• What you will do:
Look through the data below, and copy each line that carries the word "default".

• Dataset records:
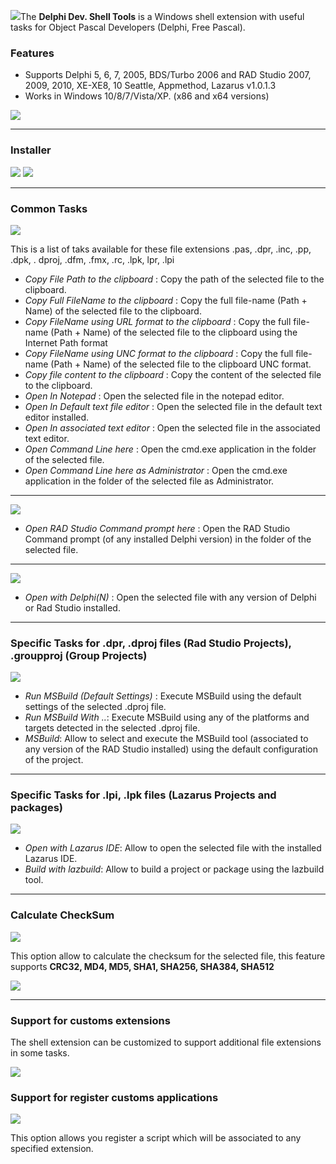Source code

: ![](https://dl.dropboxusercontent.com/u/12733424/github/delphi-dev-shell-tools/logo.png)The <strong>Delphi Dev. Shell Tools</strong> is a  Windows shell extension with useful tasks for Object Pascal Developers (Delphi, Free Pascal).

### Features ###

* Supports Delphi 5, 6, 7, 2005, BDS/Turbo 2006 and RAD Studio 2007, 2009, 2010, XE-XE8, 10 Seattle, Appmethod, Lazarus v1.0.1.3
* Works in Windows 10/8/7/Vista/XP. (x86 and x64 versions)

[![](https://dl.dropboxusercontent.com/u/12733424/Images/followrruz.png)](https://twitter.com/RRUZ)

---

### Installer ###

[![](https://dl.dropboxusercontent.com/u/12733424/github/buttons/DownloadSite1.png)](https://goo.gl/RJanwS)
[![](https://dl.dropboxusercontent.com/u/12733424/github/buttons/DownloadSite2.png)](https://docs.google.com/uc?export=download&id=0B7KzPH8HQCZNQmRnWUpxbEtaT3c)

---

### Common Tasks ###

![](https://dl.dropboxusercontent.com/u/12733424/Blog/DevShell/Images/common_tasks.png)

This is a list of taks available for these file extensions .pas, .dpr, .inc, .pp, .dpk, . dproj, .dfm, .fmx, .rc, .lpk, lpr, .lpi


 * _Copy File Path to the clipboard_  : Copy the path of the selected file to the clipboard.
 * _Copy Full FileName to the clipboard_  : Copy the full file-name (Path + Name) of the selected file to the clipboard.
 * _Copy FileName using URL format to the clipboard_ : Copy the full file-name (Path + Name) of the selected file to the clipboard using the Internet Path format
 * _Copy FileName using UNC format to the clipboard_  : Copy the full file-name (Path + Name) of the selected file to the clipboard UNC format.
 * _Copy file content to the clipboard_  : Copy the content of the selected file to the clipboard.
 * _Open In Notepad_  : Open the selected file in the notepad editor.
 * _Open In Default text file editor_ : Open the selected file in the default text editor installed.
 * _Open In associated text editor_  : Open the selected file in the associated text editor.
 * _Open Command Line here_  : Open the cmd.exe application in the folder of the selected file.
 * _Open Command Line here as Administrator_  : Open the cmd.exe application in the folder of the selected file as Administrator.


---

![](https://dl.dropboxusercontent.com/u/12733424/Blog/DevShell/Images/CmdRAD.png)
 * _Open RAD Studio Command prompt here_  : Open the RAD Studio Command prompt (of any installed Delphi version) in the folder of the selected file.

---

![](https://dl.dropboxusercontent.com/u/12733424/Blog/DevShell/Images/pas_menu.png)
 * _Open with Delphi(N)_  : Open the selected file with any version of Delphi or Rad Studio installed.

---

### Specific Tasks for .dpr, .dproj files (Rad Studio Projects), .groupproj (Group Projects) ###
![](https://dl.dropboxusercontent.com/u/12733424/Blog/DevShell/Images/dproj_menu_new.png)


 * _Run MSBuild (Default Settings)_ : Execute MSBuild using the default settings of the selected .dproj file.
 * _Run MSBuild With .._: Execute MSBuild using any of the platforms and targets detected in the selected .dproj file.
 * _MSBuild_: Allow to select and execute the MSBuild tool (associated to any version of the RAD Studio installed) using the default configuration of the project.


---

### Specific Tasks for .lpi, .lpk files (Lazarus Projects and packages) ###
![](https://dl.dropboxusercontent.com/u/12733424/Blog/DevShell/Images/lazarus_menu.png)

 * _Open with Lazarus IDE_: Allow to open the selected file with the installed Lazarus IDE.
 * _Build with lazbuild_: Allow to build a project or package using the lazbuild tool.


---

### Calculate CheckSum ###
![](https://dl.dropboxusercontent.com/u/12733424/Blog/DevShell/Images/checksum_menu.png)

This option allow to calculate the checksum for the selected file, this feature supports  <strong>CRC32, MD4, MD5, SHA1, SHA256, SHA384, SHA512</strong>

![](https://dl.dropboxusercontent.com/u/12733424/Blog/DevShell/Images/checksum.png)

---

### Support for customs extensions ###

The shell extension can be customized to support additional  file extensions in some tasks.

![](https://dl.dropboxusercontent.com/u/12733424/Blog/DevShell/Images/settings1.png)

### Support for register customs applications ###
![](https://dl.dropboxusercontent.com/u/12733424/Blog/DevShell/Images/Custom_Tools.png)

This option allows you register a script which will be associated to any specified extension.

• Answer for this exercise:
 * _Open In Default text file editor_ : Open the selected file in the default text editor installed.
 * _Run MSBuild (Default Settings)_ : Execute MSBuild using the default settings of the selected .dproj file.
 * _MSBuild_: Allow to select and execute the MSBuild tool (associated to any version of the RAD Studio installed) using the default configuration of the project.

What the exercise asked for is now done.